Recorded data
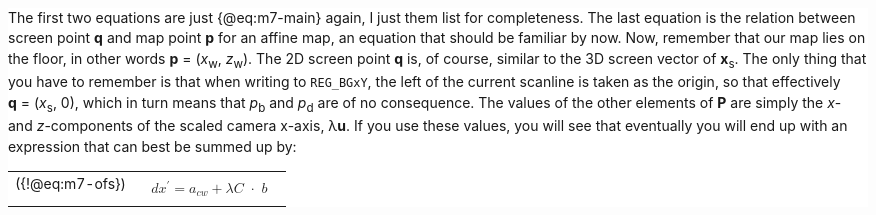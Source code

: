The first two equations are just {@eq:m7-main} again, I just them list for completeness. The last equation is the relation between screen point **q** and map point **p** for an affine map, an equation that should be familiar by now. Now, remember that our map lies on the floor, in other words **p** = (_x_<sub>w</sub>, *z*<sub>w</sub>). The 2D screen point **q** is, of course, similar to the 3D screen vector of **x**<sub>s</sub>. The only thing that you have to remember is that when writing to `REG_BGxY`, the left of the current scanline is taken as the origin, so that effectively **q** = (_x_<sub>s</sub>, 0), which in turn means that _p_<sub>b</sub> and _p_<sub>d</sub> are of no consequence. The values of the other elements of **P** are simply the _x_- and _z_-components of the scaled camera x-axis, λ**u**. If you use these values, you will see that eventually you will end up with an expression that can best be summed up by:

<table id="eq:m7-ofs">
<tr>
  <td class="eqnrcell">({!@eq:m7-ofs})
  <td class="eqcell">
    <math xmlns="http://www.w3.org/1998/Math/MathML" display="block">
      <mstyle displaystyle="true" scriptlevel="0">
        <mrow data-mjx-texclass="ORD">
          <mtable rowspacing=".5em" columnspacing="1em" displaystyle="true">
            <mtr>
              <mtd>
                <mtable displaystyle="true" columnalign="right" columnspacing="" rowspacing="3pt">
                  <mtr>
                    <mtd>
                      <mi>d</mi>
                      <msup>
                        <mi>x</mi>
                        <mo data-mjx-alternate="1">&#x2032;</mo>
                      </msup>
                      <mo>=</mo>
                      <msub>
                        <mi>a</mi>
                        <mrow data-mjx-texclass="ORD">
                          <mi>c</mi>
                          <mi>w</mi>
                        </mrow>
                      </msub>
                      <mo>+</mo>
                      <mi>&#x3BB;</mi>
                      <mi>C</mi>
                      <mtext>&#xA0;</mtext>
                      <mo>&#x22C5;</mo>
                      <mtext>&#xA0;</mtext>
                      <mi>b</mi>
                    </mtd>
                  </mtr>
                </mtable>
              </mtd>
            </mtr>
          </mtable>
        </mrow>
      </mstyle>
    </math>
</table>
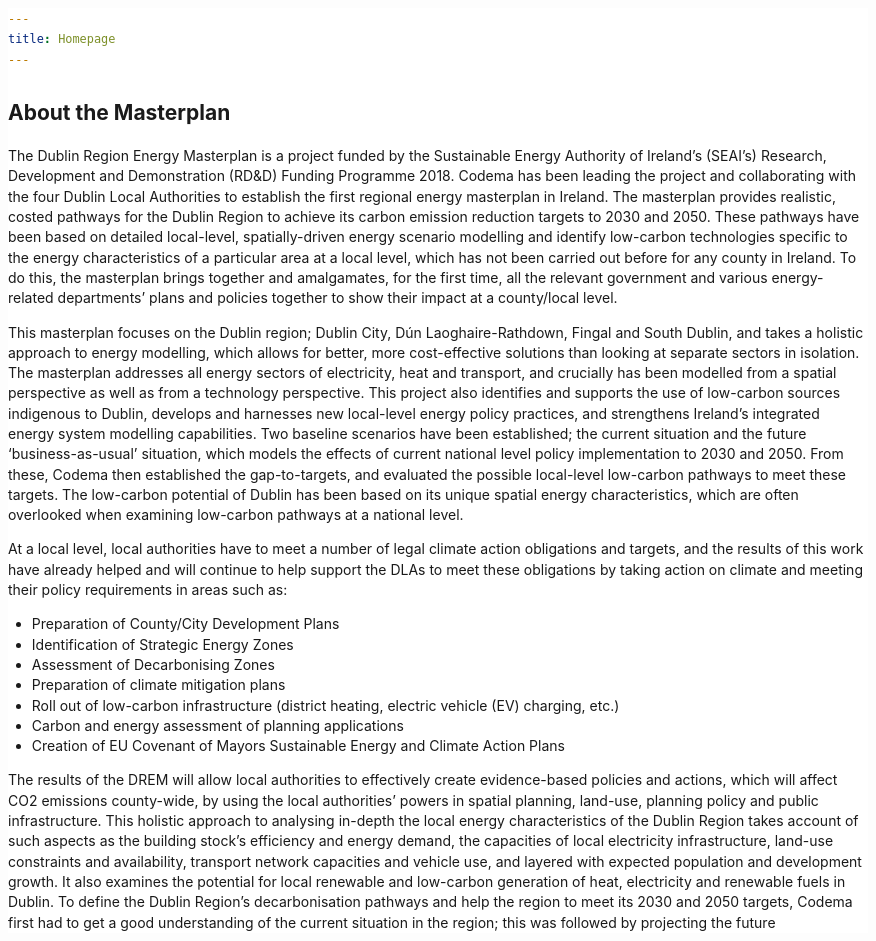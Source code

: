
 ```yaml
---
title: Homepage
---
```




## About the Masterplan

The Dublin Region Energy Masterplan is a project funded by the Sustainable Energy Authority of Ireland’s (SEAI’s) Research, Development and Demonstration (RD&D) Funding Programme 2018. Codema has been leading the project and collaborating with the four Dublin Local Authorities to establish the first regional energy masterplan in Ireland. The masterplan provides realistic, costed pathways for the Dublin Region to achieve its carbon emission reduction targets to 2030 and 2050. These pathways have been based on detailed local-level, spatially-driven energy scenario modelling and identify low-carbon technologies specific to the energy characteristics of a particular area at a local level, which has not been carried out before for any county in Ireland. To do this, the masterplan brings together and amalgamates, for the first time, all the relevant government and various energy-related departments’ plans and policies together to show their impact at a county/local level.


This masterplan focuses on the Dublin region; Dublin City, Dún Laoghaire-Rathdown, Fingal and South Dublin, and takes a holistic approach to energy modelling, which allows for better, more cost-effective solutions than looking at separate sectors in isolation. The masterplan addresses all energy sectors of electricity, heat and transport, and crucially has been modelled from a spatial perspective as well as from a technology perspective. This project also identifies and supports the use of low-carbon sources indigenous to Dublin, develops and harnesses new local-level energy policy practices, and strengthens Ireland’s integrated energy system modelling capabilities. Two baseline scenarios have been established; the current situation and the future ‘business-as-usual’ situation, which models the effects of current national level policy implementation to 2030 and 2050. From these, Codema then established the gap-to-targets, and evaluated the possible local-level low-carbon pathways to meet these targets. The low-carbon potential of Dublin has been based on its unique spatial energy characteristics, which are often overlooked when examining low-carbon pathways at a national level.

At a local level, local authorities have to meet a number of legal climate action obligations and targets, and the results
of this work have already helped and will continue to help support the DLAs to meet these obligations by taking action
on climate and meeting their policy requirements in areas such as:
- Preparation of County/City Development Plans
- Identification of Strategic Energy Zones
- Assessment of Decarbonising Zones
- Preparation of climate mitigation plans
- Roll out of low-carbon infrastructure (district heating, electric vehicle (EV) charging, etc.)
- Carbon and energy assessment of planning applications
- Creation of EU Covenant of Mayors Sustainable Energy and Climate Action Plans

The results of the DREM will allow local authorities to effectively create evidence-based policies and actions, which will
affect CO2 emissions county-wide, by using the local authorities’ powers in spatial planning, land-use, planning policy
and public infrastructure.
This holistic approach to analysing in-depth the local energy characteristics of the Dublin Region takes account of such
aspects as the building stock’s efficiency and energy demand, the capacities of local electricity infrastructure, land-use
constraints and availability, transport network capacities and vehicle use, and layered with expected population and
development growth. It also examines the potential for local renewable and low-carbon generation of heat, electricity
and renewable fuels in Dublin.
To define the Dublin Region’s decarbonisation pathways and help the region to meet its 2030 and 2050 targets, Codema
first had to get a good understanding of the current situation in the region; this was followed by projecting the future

Aim of the task
On how many lines of the data does "effectively" appear? Give only that number.

Solution for this task
2